А сейчас он понимал, что у него есть только эта ночь. Он смотрел, как колеблется и коптит желтый язычок пламени, и думал о том, что завтра придется уйти. Иначе нельзя. Он знал, что тот, другой, остался по ту сторону, а он, сам он, – по эту, что расстояние все увеличивается, он, бывший до сих пор частью другого, теперь уже принадлежит только себе, он изменился, он уже не тот, что вчера, – он теперь нечто ненужное, отвергнутое, одинокое… Его душевное смятение становилось непереносимым. Он вскочил с места, подошел к окну и прижался лицом к стеклу. В спальне ханум и аги [6] горел свет. Снова заколотилось сердце. Он вернулся обратно и сел, прислонившись к своей свернутой постели.
И в сплетениях нитей старого истрепанного паласа, покрывавшего пол его комнаты, виделось ему…
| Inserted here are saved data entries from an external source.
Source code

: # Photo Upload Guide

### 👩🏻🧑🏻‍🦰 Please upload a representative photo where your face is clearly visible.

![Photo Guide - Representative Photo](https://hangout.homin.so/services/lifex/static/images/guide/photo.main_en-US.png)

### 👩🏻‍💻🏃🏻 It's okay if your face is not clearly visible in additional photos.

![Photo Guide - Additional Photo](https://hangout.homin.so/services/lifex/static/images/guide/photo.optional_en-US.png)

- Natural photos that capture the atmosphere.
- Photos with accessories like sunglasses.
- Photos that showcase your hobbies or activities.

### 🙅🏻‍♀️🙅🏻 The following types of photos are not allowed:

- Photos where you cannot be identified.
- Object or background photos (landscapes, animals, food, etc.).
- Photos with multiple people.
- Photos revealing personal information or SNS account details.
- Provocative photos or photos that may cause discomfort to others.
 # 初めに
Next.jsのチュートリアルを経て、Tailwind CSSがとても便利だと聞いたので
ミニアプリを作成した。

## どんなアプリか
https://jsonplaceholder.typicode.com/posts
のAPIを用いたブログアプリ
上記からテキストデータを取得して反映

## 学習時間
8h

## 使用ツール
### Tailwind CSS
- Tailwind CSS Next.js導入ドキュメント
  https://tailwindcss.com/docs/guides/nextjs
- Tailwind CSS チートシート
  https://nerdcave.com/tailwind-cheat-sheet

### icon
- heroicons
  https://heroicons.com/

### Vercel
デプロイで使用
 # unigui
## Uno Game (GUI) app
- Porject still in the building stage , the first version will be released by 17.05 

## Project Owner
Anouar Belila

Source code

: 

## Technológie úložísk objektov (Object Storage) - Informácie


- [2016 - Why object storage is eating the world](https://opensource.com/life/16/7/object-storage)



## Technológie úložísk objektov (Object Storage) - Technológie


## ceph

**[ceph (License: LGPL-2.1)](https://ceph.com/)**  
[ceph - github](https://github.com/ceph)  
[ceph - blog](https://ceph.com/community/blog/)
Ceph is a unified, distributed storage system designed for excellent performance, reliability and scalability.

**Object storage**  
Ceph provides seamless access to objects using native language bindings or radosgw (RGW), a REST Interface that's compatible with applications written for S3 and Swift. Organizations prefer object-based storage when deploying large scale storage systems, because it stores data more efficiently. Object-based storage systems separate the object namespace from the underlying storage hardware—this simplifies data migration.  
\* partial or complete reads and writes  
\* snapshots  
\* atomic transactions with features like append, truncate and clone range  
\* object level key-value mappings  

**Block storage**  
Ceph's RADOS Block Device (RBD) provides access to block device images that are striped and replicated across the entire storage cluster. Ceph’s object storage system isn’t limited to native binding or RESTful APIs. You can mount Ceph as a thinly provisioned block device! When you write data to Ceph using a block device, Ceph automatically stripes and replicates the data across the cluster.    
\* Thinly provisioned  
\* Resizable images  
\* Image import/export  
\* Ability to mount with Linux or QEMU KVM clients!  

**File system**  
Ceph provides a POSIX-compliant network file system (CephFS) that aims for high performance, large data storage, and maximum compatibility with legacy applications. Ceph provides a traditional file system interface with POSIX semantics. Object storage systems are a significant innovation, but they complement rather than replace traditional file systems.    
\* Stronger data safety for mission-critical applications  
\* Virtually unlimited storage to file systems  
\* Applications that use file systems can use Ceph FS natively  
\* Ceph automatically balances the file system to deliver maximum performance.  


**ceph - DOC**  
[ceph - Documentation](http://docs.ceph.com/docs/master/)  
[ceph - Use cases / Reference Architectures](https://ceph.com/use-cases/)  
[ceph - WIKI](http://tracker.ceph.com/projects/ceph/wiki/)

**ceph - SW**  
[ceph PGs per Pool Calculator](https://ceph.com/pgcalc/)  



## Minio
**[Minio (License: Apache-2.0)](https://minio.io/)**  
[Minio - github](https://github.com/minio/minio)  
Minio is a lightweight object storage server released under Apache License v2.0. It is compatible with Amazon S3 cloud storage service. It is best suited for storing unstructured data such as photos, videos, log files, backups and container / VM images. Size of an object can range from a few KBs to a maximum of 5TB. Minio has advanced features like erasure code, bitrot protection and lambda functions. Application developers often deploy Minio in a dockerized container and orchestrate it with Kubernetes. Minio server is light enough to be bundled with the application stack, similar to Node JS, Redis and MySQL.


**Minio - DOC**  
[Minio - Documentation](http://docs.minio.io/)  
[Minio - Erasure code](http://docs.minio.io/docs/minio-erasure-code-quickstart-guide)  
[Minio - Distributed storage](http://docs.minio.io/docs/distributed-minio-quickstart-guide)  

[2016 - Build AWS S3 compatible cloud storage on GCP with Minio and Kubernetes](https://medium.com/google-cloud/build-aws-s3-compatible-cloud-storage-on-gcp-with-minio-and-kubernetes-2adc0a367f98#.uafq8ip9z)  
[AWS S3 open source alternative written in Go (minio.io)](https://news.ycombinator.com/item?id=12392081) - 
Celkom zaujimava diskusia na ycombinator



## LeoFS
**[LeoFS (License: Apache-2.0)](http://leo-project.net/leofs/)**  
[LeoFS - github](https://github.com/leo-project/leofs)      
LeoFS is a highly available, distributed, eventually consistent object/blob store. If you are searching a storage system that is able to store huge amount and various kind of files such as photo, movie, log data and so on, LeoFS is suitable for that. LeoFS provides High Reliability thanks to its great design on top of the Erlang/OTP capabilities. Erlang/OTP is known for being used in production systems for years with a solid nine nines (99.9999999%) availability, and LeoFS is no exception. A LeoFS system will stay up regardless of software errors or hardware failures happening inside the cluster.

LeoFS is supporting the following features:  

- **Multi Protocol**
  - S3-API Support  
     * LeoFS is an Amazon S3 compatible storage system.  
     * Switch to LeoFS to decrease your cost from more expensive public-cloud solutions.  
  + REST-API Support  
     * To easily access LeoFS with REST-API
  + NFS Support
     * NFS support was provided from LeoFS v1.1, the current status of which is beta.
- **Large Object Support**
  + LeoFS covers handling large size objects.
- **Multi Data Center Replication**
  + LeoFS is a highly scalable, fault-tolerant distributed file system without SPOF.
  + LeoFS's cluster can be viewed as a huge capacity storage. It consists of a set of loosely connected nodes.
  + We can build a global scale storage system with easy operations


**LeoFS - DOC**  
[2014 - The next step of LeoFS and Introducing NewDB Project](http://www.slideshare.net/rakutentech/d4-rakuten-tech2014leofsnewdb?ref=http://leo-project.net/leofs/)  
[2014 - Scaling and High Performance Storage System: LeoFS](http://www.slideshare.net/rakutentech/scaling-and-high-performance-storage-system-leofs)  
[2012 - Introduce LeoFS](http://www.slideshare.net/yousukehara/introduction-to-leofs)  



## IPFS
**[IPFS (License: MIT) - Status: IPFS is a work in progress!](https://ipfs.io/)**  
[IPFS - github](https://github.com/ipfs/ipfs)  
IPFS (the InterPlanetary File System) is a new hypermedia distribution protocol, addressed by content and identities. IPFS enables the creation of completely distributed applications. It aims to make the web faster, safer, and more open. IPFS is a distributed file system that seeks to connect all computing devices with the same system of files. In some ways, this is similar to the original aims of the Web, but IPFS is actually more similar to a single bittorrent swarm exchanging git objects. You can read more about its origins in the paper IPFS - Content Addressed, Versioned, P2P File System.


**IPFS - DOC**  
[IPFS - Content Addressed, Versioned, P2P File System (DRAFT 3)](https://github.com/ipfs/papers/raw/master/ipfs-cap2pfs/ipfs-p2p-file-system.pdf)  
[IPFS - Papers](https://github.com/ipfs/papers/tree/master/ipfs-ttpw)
…вот уже который день он не носил Манучехра на спине, потому что у того нарывало бедро. Он все время сидел возле Манучехра и развлекал его, и, когда к ним пришел доктор, кто-то сказал: Хасан пусть останется. На голове у доктора была чалма, на плечах – аба и на носу очки. Манучехр боялся и все жаловался, что болит бедро. Он растирал руки Манучехра и говорил: «Бооольна…» Доктор сказал: «Хорошо». Ханум, сама плача, уговаривала Манучехра не плакать. Доктор велел ханум выйти. Ханум поднялась, но никак не уходила, и доктор сказал аге: «Скажите ей, чтоб ушла». Ага резко сказал: «Ну что не уходите?» Ханум заплакала, и, пока она не вышла, доктор не откинул свою абу. Ага затворил дверь, запер ее на задвижку и сказал Манучехру: «Не плачь». И еще прикрикнул сердито: «Сказано тебе, заткнись!» Он очень боялся и сам не понимал, говорит он или молчит, но тут услышал собственный голос: «Бооольна». Доктор сказал: «Разденьте его». Ага дал ему подзатыльник. Снимая с Манучехра шальвары, он ощутил биение сердца и свое частое горячее дыхание. Бедро у Манучехра распухло и посинело.
Манучехр вырывался, а он так застонал, когда доктор вскрывал ланцетом нарыв, что Манучехров отец зарычал на него: «Гаденыш паршивый, ты-то чего?» Он умолк, но чувствовал, что гортань его беззвучно повторяет крики Манучехра, он смотрел на Манучехра, и слезы текли по его лицу. После этого Манучехр несколько дней оставался в постели, и он гадал, пройдут теперь ноги или останутся, как были, хотя и знал, что Манучехр – калека от рождения. А когда ранка затянулась, он снова стал таскать Манучехра на спине.